This project started when I read a tweet mentioning Turbopuffer and ParadeDB. Both were new to me, so I went and read up on them. Turbopuffer is a serverless vector and full-text search database built on object storage. Apparently, it handles over 3.5 trillion documents and 10 million writes per second in production.

This sounded great to me as I have a mini obsession with making data related tools backed by s3 and I know performance can be a blocker. I went looking for a way to self-host it with no luck. Turbopuffer is closed-source and SaaS-only, no free tier and no open-source version.

That was a shame, but it confirmed to me that using S3 could be a viable and performant solution since an existing company was already doing it.
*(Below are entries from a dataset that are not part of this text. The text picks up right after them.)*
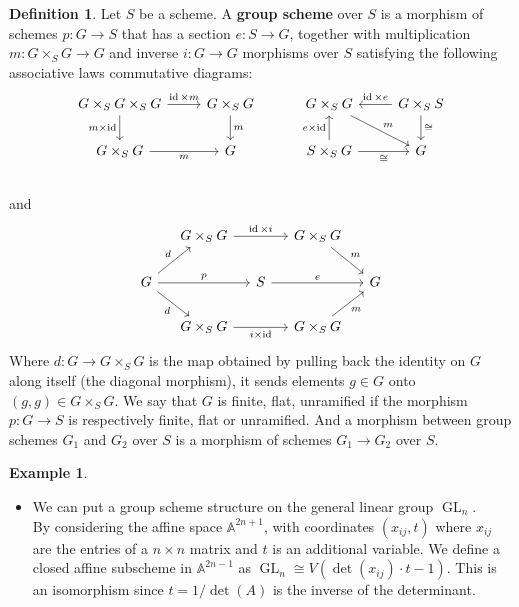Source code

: \documentclass{article}
\theoremstyle{plain}
\theoremstyle{definition}
\newtheorem{definition}[theorem]{Definition}
\newtheorem{example}[theorem]{Example}
\DeclareMathOperator{\GL}{GL}
\DeclareMathOperator{\id}{id}
\begin{document}
\begin{definition}
\label{group_scheme_def_1}
    Let $S$ be a scheme. A \textbf{group scheme} over $S$ is a morphism of schemes $p:G\rightarrow S$ that has a section $e:S\rightarrow G$,
    together with multiplication $m:G\times_SG\rightarrow G$ and inverse $i:G\rightarrow G$ morphisms over $S$ satisfying the following associative laws commutative diagrams: 
    \[
    \begin{tikzcd}
        G\times_S G \times_S G \arrow[r,"\id\times m"] \arrow[d, "m\times \id"'] & G\times_S G \arrow[d,"m"] \\
        G\times_S G \arrow[r,"m"'] &  G
    \end{tikzcd}
    \hspace{1cm}
    \begin{tikzcd}
        G\times_S G \arrow[dr, "m"]  & G\times_S S \arrow[l,"\id\times e"'] \arrow[d,"\cong"] \\
        S\times_S G \arrow[u,"e\times\id"] \arrow[r,"\cong"'] &  G
    \end{tikzcd}
    \]
    \\
    and
    \[
    \begin{tikzcd}[column sep=small]
        & G\times_S G \arrow[rr, "\id\times i"] && G\times_S G \arrow[dr,"m"] \\
        G\arrow[rr, "p"] \arrow[ur,"d"] \arrow[dr,"d"'] && S \arrow[rr,"e"] && G\\
        & G\times_S G \arrow[rr,"i\times\id"'] &&  G\times_S G \arrow[ur,"m"']
    \end{tikzcd}
    \]
    Where $d:G\rightarrow G\times_SG$ is the map obtained by pulling back the identity on $G$ along itself (the diagonal morphism), it sends elements $g\in G$ onto $(g,g) \in G\times_S G$.
    We say that $G$ is finite, flat, unramified if the morphism $p:G\rightarrow S$ is respectively finite, flat or unramified. And a morphism between group schemes $G_1$ and $G_2$ over $S$ is a morphism of schemes $G_1\rightarrow G_2$ over $S$.
\end{definition}

\begin{example}\textbf{ }
\begin{itemize}
    \item[$a)$] We can put a group scheme structure on the general linear group $\GL_n$. \\
    By considering the affine space $\mathbb{A}^{2n+1}$, with coordinates $(x_{ij},t)$ where $x_{ij}$ are the entries of a $n\times n$ matrix and $t$ is an additional variable.
    We define a closed affine subscheme in $\mathbb{A}^{2n-1}$ as $\GL_n \cong V(\det(x_{ij})\cdot t -1)$.
    This is an isomorphism since $t=1/\det(A)$ is the inverse of the determinant.
\end{itemize}
    
\end{example}
\end{document}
My day job is creating and managing infrastructure. I like to keep costs down too, which can often be at odds with one another. That’s what makes S3-backed approaches attractive to me.

In the past, I tried to use S3 as a logging solution to try to avoid the cost of third-party solutions: “Using a combination of Vector.dev (a logging agent), WarpStream (a Kafka-compatible data streaming platform) and Apache Flink (a distributed processing engine) can provide a hugely cost-effective and powerful logging solution worth looking at.”

Recently I developed Notebare.com, a basic task list app for my own use that stores data in Lance format on S3. I made it this way to learn about Lance and see what its performance was like as a backend on S3. Understandably it wasn’t great. I moved it to S3 Express One Zone and performance improved a lot. I continue to use Notebare for my own task lists.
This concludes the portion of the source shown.